Vittorino Veronese, Directeur général de l’UNESCO

Les travaux du grand barrage d'Assouan ont commencé. Avant cinq ans, la vallée moyenne du Nil sera transformée en un immense lac. Des édifices prodigieux, qui comptent parmi les plus admirables de la planète, sont menacés d'être submergés par les eaux, dont la retenue donnera la fertilité à de vastes étendues de désert. Mais à quel prix effrayant risquent d'être payés les nouveaux champs livrés aux tracteurs, les sources d'énergie promises aux futures usines ?

Certes, quand il s'agit de la subsistance d'hommes vivants et souffrants, on ne saurait balancer à sacrifier des effigies de granit ou de porphyre. Mais personne ne peut se trouver contraint à un tel choix sans être désespéré de devoir le faire.

Entre le legs du passé et le sort immédiat d'une population déshéritée à l'ombre d'un des plus somptueux héritages de l'histoire, entre les moissons et les temples, il n'est certes pas facile de décider. Pour moi, en tout cas, je plaindrais qui, ayant à prendre la décision, choisirait sans angoisse, et qui, la décision prise, et quelle qu'elle ait été, pourrait en porter sans remords la responsabilité.

Aussi n'est-il pas étonnant que les gouvernements de la République arabe unie et du Soudan se soient adressés à un organisme international, à l'UNESCO, pour lui demander d'essayer de sauver les richesses en péril. Ces richesses, en effet, dont il est déjà affligeant d'être obligé de dire que la perte peut en être prochaine, n'appartiennent pas seulement aux nations qui en sont aujourd'hui dépositaires. Le monde entier a droit à leur pérennité. Elles font partie d'un patrimoine commun qui comprend aussi bien le message de Socrate que les fresques d'Ajouta, les murs d’Uxmal que les symphonies de Beethoven. Une protection universelle est due aux monuments de valeur universelle. Chaque fois qu'il se perd un seul de ces biens qui, selon la formule du poète, ne diminuent pas, mais augmentent par le partage, tous les hommes se retrouvent également frustrés.

D'autre part, il ne s'agit pas seulement de maintenir ce qui peut disparaître : il s'agit de répandre et de multiplier une opulence encore secrète.
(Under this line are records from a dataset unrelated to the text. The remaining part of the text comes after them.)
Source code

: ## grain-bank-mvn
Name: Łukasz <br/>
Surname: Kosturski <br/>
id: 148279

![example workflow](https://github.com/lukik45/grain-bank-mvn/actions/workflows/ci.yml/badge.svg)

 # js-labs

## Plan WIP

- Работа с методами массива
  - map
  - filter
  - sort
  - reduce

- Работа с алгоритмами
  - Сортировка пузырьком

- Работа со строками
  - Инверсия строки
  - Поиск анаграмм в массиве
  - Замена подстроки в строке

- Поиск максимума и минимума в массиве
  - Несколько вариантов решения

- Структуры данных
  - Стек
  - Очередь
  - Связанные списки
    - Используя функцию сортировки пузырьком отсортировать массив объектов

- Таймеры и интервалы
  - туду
En contrepartie de l'aide que le monde leur apporte, les gouvernements du Caire et de Khartoum ouvrent aux fouilles des archéologues l'étendue entière de leur territoire et consentent que la moitié des d'art rendues à la lumière par la science et la chance aillent enrichir les musées étrangers. Ils acceptent jusqu'au transport, pierre par pierre, de certains édifices de la Nubie.

Une ère nouvelle, un développement superbe sont ainsi offerts à l'égyptologie, si bien qu'au lieu d'un monde appauvri d'une partie de ses prodiges, c'est soudain pour l'humanité l'espoir assuré d'une révélation de splendeurs inédites.

Une si belle cause mérite un effort à sa mesure. C'est pourquoi j’invite avec confiance les gouvernements, les institutions et les fondations publiques ou privées, et toute personne de bonne volonté, à contribuer au succès d'une sans précédent dans l’histoire : services, engins, argent seront également nécessaires. Tous peuvent contribuer, et de mille manières. Il convient que, d'une terre qui fut tant de fois, au cours des siècles, le théâtre ou l'enjeu des contestations de l'avidité, soit issue une preuve persuasive de fraternité internationale.

« L'Egypte est un don du Nil » : telle est la première phrase grecque que d'innombrables écoliers ont appris à traduire. Que les peuples s'unissent pour empêcher le Nil, source accrue de fécondité et d'énergie, de devenir le tombeau liquide d'une partie des merveilles que les hommes d'aujourd'hui ont reçues des hommes de jadis.